Reputation: 518
I designed a remote server - client pipeline, which is supposed to load the model on the server and stream the output of the model. At the moment, the output is correctly streamed, but only inside the server, meaning that the output displayed on the client side is the full one.
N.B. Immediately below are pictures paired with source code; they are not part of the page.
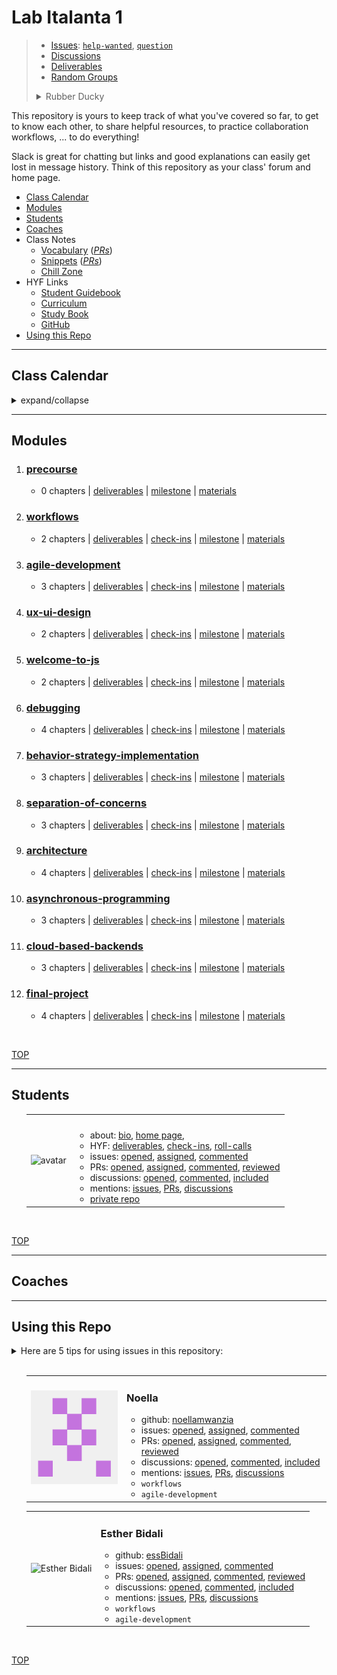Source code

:<!-- BEGIN HEADER -->


# Lab Italanta 1

> - [Issues](https://github.com/lab-italanta-1/home/issues): [`help-wanted`](https://github.com/lab-italanta-1/home/issues?q=is%3Aopen+label%3Ahelp-wanted), [`question`](https://github.com/lab-italanta-1/home/issues?q=is%3Aopen+label%3Aquestion)
> - [Discussions](https://github.com/lab-italanta-1/home/discussions/)
> - [Deliverables](https://github.com/lab-italanta-1/home/projects/1)
> - [Random Groups](https://lab-italanta-1.github.io/home/randomizer)
> <details>
> <summary>Rubber Ducky</summary>
>
> [![Rubber Ducky](./assets/rubber-ducky.png)](https://rubberduckdebugging.com/)
>
>  </details>


<!-- END HEADER -->

This repository is yours to keep track of what you've covered so far, to get to
know each other, to share helpful resources, to practice collaboration
workflows, ... to do everything!

Slack is great for chatting but links and good explanations can easily get lost
in message history. Think of this repository as your class' forum and home page.

<!-- BEGIN TOC -->

- [Class Calendar](#class-calendar)
- [Modules](#modules)
- [Students](#students)
- [Coaches](#coaches)
- Class Notes
  - [Vocabulary](./vocabulary) (_[PRs](https://github.com/lab-italanta-1/home/pulls?q=label%3Avocabulary)_)
  - [Snippets](./snippets) (_[PRs](https://github.com/lab-italanta-1/home/pulls?q=label%3Asnippets)_)
  - [Chill Zone](./chill-zone)
- HYF Links
  - [Student Guidebook](https://home.hackyourfuture.be/students)
  - [Curriculum](https://home.hackyourfuture.be/curriculum)
  - [Study Book](https://hackyourfuture.github.io/study)
  - [GitHub](https://github.com/hackyourfuturebelgium)
- [Using this Repo](#using-this-repo)

<!-- END TOC -->

---

## Class Calendar

<details>
<summary>expand/collapse</summary>
<br>

![Lesson Plan Calendar](./assets/lesson-plan-calendar.png)

</details>

---

## Modules

<!-- BEGIN MODULES -->
  <ol start="1">

<li><h3><a href="https://home.hackyourfuture.be/curriculum/precourse" style="display: inline">precourse</a></h3>  <ul><li><p>    0 chapters   | <a href="https://github.com/lab-italanta-1/home/projects/1?card_filter_query=label%3Adeliverable+milestone%3Aprecourse">deliverables</a>     | <a href="https://github.com/lab-italanta-1/home/milestone/1">milestone</a> | <a href="https://github.com/HackYourFutureBelgium/precourse">materials</a>  </p></li></ul></li>
<li><h3><a href="https://home.hackyourfuture.be/curriculum/workflows" style="display: inline">workflows</a></h3>  <ul><li><p>    2 chapters   | <a href="https://github.com/lab-italanta-1/home/projects/1?card_filter_query=label%3Adeliverable+milestone%3Aworkflows">deliverables</a>    | <a href="https://github.com/lab-italanta-1/home/issues?q=milestone%3Aworkflows+label%3Acheck-in">check-ins</a>     | <a href="https://github.com/lab-italanta-1/home/milestone/2">milestone</a> | <a href="https://github.com/HackYourFutureBelgium/workflows">materials</a>  </p></li></ul></li>
<li><h3><a href="https://home.hackyourfuture.be/curriculum/agile-development" style="display: inline">agile-development</a></h3>  <ul><li><p>    3 chapters   | <a href="https://github.com/lab-italanta-1/home/projects/1?card_filter_query=label%3Adeliverable+milestone%3Aagile-development">deliverables</a>    | <a href="https://github.com/lab-italanta-1/home/issues?q=milestone%3Aagile-development+label%3Acheck-in">check-ins</a>     | <a href="https://github.com/lab-italanta-1/home/milestone/3">milestone</a> | <a href="https://github.com/HackYourFutureBelgium/agile-development">materials</a>  </p></li></ul></li>
<li><h3><a href="https://home.hackyourfuture.be/curriculum/ux-ui-design" style="display: inline">ux-ui-design</a></h3>  <ul><li><p>    2 chapters   | <a href="https://github.com/lab-italanta-1/home/projects/1?card_filter_query=label%3Adeliverable+milestone%3Aux-ui-design">deliverables</a>    | <a href="https://github.com/lab-italanta-1/home/issues?q=milestone%3Aux-ui-design+label%3Acheck-in">check-ins</a>     | <a href="https://github.com/lab-italanta-1/home/milestone/4">milestone</a> | <a href="https://github.com/HackYourFutureBelgium/ux-ui-design">materials</a>  </p></li></ul></li>
<li><h3><a href="https://home.hackyourfuture.be/curriculum/welcome-to-js" style="display: inline">welcome-to-js</a></h3>  <ul><li><p>    2 chapters   | <a href="https://github.com/lab-italanta-1/home/projects/1?card_filter_query=label%3Adeliverable+milestone%3Awelcome-to-js">deliverables</a>    | <a href="https://github.com/lab-italanta-1/home/issues?q=milestone%3Awelcome-to-js+label%3Acheck-in">check-ins</a>     | <a href="https://github.com/lab-italanta-1/home/milestone/5">milestone</a> | <a href="https://github.com/HackYourFutureBelgium/welcome-to-js">materials</a>  </p></li></ul></li>
<li><h3><a href="https://home.hackyourfuture.be/curriculum/debugging" style="display: inline">debugging</a></h3>  <ul><li><p>    4 chapters   | <a href="https://github.com/lab-italanta-1/home/projects/1?card_filter_query=label%3Adeliverable+milestone%3Adebugging">deliverables</a>    | <a href="https://github.com/lab-italanta-1/home/issues?q=milestone%3Adebugging+label%3Acheck-in">check-ins</a>     | <a href="https://github.com/lab-italanta-1/home/milestone/6">milestone</a> | <a href="https://github.com/HackYourFutureBelgium/debugging">materials</a>  </p></li></ul></li>
<li><h3><a href="https://home.hackyourfuture.be/curriculum/behavior-strategy-implementation" style="display: inline">behavior-strategy-implementation</a></h3>  <ul><li><p>    3 chapters   | <a href="https://github.com/lab-italanta-1/home/projects/1?card_filter_query=label%3Adeliverable+milestone%3Abehavior-strategy-implementation">deliverables</a>    | <a href="https://github.com/lab-italanta-1/home/issues?q=milestone%3Abehavior-strategy-implementation+label%3Acheck-in">check-ins</a>     | <a href="https://github.com/lab-italanta-1/home/milestone/7">milestone</a> | <a href="https://github.com/HackYourFutureBelgium/behavior-strategy-implementation">materials</a>  </p></li></ul></li>
<li><h3><a href="https://home.hackyourfuture.be/curriculum/separation-of-concerns" style="display: inline">separation-of-concerns</a></h3>  <ul><li><p>    3 chapters   | <a href="https://github.com/lab-italanta-1/home/projects/1?card_filter_query=label%3Adeliverable+milestone%3Aseparation-of-concerns">deliverables</a>    | <a href="https://github.com/lab-italanta-1/home/issues?q=milestone%3Aseparation-of-concerns+label%3Acheck-in">check-ins</a>     | <a href="https://github.com/lab-italanta-1/home/milestone/8">milestone</a> | <a href="https://github.com/HackYourFutureBelgium/separation-of-concerns">materials</a>  </p></li></ul></li>
<li><h3><a href="https://home.hackyourfuture.be/curriculum/architecture" style="display: inline">architecture</a></h3>  <ul><li><p>    4 chapters   | <a href="https://github.com/lab-italanta-1/home/projects/1?card_filter_query=label%3Adeliverable+milestone%3Aarchitecture">deliverables</a>    | <a href="https://github.com/lab-italanta-1/home/issues?q=milestone%3Aarchitecture+label%3Acheck-in">check-ins</a>     | <a href="https://github.com/lab-italanta-1/home/milestone/9">milestone</a> | <a href="https://github.com/HackYourFutureBelgium/architecture">materials</a>  </p></li></ul></li>
<li><h3><a href="https://home.hackyourfuture.be/curriculum/asynchronous-programming" style="display: inline">asynchronous-programming</a></h3>  <ul><li><p>    3 chapters   | <a href="https://github.com/lab-italanta-1/home/projects/1?card_filter_query=label%3Adeliverable+milestone%3Aasynchronous-programming">deliverables</a>    | <a href="https://github.com/lab-italanta-1/home/issues?q=milestone%3Aasynchronous-programming+label%3Acheck-in">check-ins</a>     | <a href="https://github.com/lab-italanta-1/home/milestone/10">milestone</a> | <a href="https://github.com/HackYourFutureBelgium/asynchronous-programming">materials</a>  </p></li></ul></li>
<li><h3><a href="https://home.hackyourfuture.be/curriculum/cloud-based-backends" style="display: inline">cloud-based-backends</a></h3>  <ul><li><p>    3 chapters   | <a href="https://github.com/lab-italanta-1/home/projects/1?card_filter_query=label%3Adeliverable+milestone%3Acloud-based-backends">deliverables</a>    | <a href="https://github.com/lab-italanta-1/home/issues?q=milestone%3Acloud-based-backends+label%3Acheck-in">check-ins</a>     | <a href="https://github.com/lab-italanta-1/home/milestone/11">milestone</a> | <a href="https://github.com/HackYourFutureBelgium/cloud-based-backends">materials</a>  </p></li></ul></li>
<li><h3><a href="https://home.hackyourfuture.be/curriculum/final-project" style="display: inline">final-project</a></h3>  <ul><li><p>    4 chapters   | <a href="https://github.com/lab-italanta-1/home/projects/1?card_filter_query=label%3Adeliverable+milestone%3Afinal-project">deliverables</a>    | <a href="https://github.com/lab-italanta-1/home/issues?q=milestone%3Afinal-project+label%3Acheck-in">check-ins</a>     | <a href="https://github.com/lab-italanta-1/home/milestone/13">milestone</a> | <a href="https://github.com/HackYourFutureBelgium/final-project">materials</a>  </p></li></ul></li>
</ol><br>


[TOP](#home)
<!-- END MODULES -->

---

## Students

<!-- BEGIN STUDENTS -->
  <ul  style="list-style-type:none;">

<li><table> <tr>
  <td><img src='./admin/avatars/students/.jpeg' height="200px" width="200px" alt=' avatar' /></td>
  <td> <h3 display="inline" id=""></h3>
    <ul>
       <li>about: <a href="./student-bios/.md" target="_blank">bio</a>,      <a href="https://.github.io">home page</a>, <a href="https://github.com/"></a></li>        </li>        <li>HYF: <a href="https://github.com/lab-italanta-1/home/projects/1?card_filter_query=assignee%3A">deliverables</a>, <a href="https://github.com/lab-italanta-1/home/issues?q=is%3Aissue+author%3A+label%3Acheck-in">check-ins</a>, <a href="https://github.com/lab-italanta-1/home/issues?q=is%3Aissue+commenter%3A+label%3Aroll-call">roll-calls</a></li>
        <li>issues: <a href="https://github.com/lab-italanta-1/home/issues?q=author%3A">opened</a>, <a href="https://github.com/lab-italanta-1/home/issues?q=assignee%3A+is%3Aissue">assigned</a>, <a href="https://github.com/lab-italanta-1/home/issues?q=commenter%3A">commented</a></li>
        <li>PRs: <a href="https://github.com/lab-italanta-1/home/pulls?q=author%3A">opened</a>, <a href="https://github.com/lab-italanta-1/home/pulls?q=assignee%3A+is%3Apr">assigned</a>, <a href="https://github.com/lab-italanta-1/home/pulls?q=commenter%3A">commented</a>, <a href="https://github.com/lab-italanta-1/home/pulls?q=reviewed-by%3A+is%3Apr">reviewed</a></li>
       <li>discussions: <a href="https://github.com/lab-italanta-1/home/discussions?discussions_q=author%3A">opened</a>, <a href="https://github.com/lab-italanta-1/home/discussions?discussions_q=commenter%3A">commented</a>, <a href="https://github.com/lab-italanta-1/home/discussions?discussions_q=includes%3A">included</a></li>       <li>mentions: <a href="https://github.com/lab-italanta-1/home/issues?q=mentions%3A">issues</a>, <a href="https://github.com/lab-italanta-1/home/pulls?q=mentions%3A">PRs</a>, <a href="https://github.com/lab-italanta-1/home/discussions?discussions_q=mentions%3A">discussions</a>
        <li><a href="https://github.com/lab-italanta-1/">private repo</a></li>
    </ul>
  </td>
</tr></table> </li>
</ul><br>


[TOP](#home)
<!-- END STUDENTS -->

---

## Coaches

<!-- END COACHES -->

---

## Using this Repo

<details>
<summary>Here are 5 tips for using issues in this repository:</summary>

### Help Wanted

- **The Template**: If you're blocked on something in an assignment or
  self-study you can use the `help-wanted` template to create a new issue and
  ask for help.
- **The Label**: You can attach the `help-wanted` label to any issue or PR that
  you need help completing. If the code you are blocked on is in another
  repository, you can create a new issue using the `help-wanted` template to
  describe your problem and link to your code.

### Question

- **The Template** Got a question about anything? Go ahead and ask! You can use
  create a new issue using the `question` template to ask your question in a
  clear and structured way.
- **The Label**: Or add the `question` label to any other issue! This can help
  be helpful for searching check-ins or deliverables.

### Check-Ins

> template + label

Each module you will create a new check-in issue. You will use this issue to
keep track of your self-study progress, and to post a check-in comment for each
chapter including:

- **I need help with**
- **What Went Well**
- **What Went Less Well**
- **Lessons Learned**
- **Prep Work** (for the next chapter)

### Deliverable

> template + label

For each project/exercise/assignment (individual or group) you will place a new
issue on the Class Projects board.

- If you are blocked, add the `help-wanted` label
- When you think you're finished, move your issue into the Ready for Review
  column
  - If your assignment is complete, a coach will move it into the Done column
  - Else they will move it to Needs Revision. When you've addressed the feedback
    you can move it back into Ready for Review

### Roll-Calls

Each Sunday before class your coach will create a new Roll Call issue. Leave a
little comment to say hello and let us all know how your week went.

</details>
<br>


<!-- BEGIN COACHES -->
  <ul  style="list-style-type:none;">

<li><table><tr>
  <td><img src='./admin/avatars/coaches/noellamwanzia.jpeg' height="150px" width="150px" alt='Noella' /></td>
  <td> <h3 display="inline">Noella</h3>
    <ul>
        <li>github: <a href="https://github.com/noellamwanzia" >noellamwanzia</a></li>
        <li>issues: <a href="https://github.com/lab-italanta-1/home/issues?q=author%3Anoellamwanzia">opened</a>, <a href="https://github.com/lab-italanta-1/home/issues?q=assignee%3Anoellamwanzia+is%3Aissue">assigned</a>, <a href="https://github.com/lab-italanta-1/home/issues?q=commenter%3Anoellamwanzia">commented</a></li>
        <li>PRs: <a href="https://github.com/lab-italanta-1/home/pulls?q=author%3Anoellamwanzia">opened</a>, <a href="https://github.com/lab-italanta-1/home/pulls?q=assignee%3Anoellamwanzia+is%3Apr">assigned</a>, <a href="https://github.com/lab-italanta-1/home/pulls?q=commenter%3Anoellamwanzia">commented</a>, <a href="https://github.com/lab-italanta-1/home/pulls?q=reviewed-by%3Anoellamwanzia+is%3Apr">reviewed</a></li>
       <li>discussions: <a href="https://github.com/lab-italanta-1/home/discussions?discussions_q=author%3Anoellamwanzia">opened</a>, <a href="https://github.com/lab-italanta-1/home/discussions?discussions_q=commenter%3Anoellamwanzia">commented</a>, <a href="https://github.com/lab-italanta-1/home/discussions?discussions_q=includes%3Anoellamwanzia">included</a></li>       <li>mentions: <a href="https://github.com/lab-italanta-1/home/issues?q=mentions%3Anoellamwanzia">issues</a>, <a href="https://github.com/lab-italanta-1/home/pulls?q=mentions%3Anoellamwanzia">PRs</a>, <a href="https://github.com/lab-italanta-1/home/discussions?discussions_q=mentions%3Anoellamwanzia">discussions</a>
<li><code>workflows</code></li>
<li><code>agile-development</code></li>    </ul>
  </td>
</tr></table></li>
<li><table><tr>
  <td><img src='./admin/avatars/coaches/essBidali.jpeg' height="150px" width="150px" alt='Esther Bidali' /></td>
  <td> <h3 display="inline">Esther Bidali</h3>
    <ul>
        <li>github: <a href="https://github.com/essBidali" >essBidali</a></li>
        <li>issues: <a href="https://github.com/lab-italanta-1/home/issues?q=author%3AessBidali">opened</a>, <a href="https://github.com/lab-italanta-1/home/issues?q=assignee%3AessBidali+is%3Aissue">assigned</a>, <a href="https://github.com/lab-italanta-1/home/issues?q=commenter%3AessBidali">commented</a></li>
        <li>PRs: <a href="https://github.com/lab-italanta-1/home/pulls?q=author%3AessBidali">opened</a>, <a href="https://github.com/lab-italanta-1/home/pulls?q=assignee%3AessBidali+is%3Apr">assigned</a>, <a href="https://github.com/lab-italanta-1/home/pulls?q=commenter%3AessBidali">commented</a>, <a href="https://github.com/lab-italanta-1/home/pulls?q=reviewed-by%3AessBidali+is%3Apr">reviewed</a></li>
       <li>discussions: <a href="https://github.com/lab-italanta-1/home/discussions?discussions_q=author%3AessBidali">opened</a>, <a href="https://github.com/lab-italanta-1/home/discussions?discussions_q=commenter%3AessBidali">commented</a>, <a href="https://github.com/lab-italanta-1/home/discussions?discussions_q=includes%3AessBidali">included</a></li>       <li>mentions: <a href="https://github.com/lab-italanta-1/home/issues?q=mentions%3AessBidali">issues</a>, <a href="https://github.com/lab-italanta-1/home/pulls?q=mentions%3AessBidali">PRs</a>, <a href="https://github.com/lab-italanta-1/home/discussions?discussions_q=mentions%3AessBidali">discussions</a>
<li><code>workflows</code></li>
<li><code>agile-development</code></li>    </ul>
  </td>
</tr></table></li>
</ul><br>


[TOP](#home)
<!-- END COACHES -->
What is the issue?
Below the code to start the model on the server
from fastapi import FastAPI, Request, HTTPException
from fastapi.responses import StreamingResponse
from transformers import AutoModelForCausalLM, AutoTokenizer, TextStreamer
import torch
from pydantic import BaseModel
import sys
import os
from queue import Queue
from threading import Thread
from inference import set_model, process_audio_streaming
app = FastAPI()
# Load the tokenizer and model
model, tokenizer, args = set_model() # replace with your script
class PredictionRequest(BaseModel):
raw_feedback: str
class PredictionResponse(BaseModel):
prediction: str
class CustomTextStreamer(TextStreamer):
def __init__(self, tokenizer):
super().__init__(tokenizer)
self.queue = Queue()
def on_text(self, text: str, **kwargs):
self.queue.put(text)
def get_generated_text(self):
while True:
text = self.queue.get()
if text is None:
break
yield text
def generate_text(prompt: str, max_new_tokens: int = 256):
device = "cuda" if torch.cuda.is_available() else "cpu"
model.to(device)
inputs = tokenizer(prompt, return_tensors="pt").to(device)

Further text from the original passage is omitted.